What you should do »
Hunt through the lines below for the string "rdMisses" and copy each one that has it.

Data for this task »
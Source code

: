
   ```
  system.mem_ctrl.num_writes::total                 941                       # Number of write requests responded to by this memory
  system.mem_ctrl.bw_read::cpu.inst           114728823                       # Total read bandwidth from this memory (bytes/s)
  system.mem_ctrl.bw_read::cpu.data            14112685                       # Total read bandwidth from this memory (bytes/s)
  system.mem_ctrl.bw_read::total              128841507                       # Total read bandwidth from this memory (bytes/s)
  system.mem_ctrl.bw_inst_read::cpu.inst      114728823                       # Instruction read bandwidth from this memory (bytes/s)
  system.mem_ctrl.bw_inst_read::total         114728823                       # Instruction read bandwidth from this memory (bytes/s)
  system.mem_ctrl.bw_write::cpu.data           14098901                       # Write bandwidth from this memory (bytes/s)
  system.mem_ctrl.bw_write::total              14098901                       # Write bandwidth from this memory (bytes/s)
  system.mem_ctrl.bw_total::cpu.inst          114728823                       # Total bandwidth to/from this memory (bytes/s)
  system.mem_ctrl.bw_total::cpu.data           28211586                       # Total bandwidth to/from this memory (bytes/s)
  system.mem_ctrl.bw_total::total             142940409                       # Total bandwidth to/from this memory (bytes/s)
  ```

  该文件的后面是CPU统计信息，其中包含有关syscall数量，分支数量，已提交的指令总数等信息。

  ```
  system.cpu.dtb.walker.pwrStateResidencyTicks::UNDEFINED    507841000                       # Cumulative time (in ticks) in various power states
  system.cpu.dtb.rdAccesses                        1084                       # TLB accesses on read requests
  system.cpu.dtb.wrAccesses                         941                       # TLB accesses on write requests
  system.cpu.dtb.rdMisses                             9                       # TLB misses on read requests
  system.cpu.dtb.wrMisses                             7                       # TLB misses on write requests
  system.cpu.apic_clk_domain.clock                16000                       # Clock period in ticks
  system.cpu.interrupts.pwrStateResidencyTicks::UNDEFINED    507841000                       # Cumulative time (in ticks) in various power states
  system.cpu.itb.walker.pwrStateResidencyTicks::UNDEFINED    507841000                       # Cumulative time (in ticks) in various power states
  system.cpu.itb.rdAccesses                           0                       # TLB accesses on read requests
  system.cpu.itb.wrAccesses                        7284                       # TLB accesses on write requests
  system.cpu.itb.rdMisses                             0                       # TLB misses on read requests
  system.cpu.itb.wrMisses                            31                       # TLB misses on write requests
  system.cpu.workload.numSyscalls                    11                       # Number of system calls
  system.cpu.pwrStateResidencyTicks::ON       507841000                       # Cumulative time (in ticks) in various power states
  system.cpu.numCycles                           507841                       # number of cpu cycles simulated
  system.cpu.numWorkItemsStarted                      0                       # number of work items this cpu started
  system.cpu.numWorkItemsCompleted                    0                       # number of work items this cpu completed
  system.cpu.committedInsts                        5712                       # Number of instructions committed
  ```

Solved problem »
  system.cpu.dtb.rdMisses                             9                       # TLB misses on read requests
  system.cpu.itb.rdMisses                             0                       # TLB misses on read requests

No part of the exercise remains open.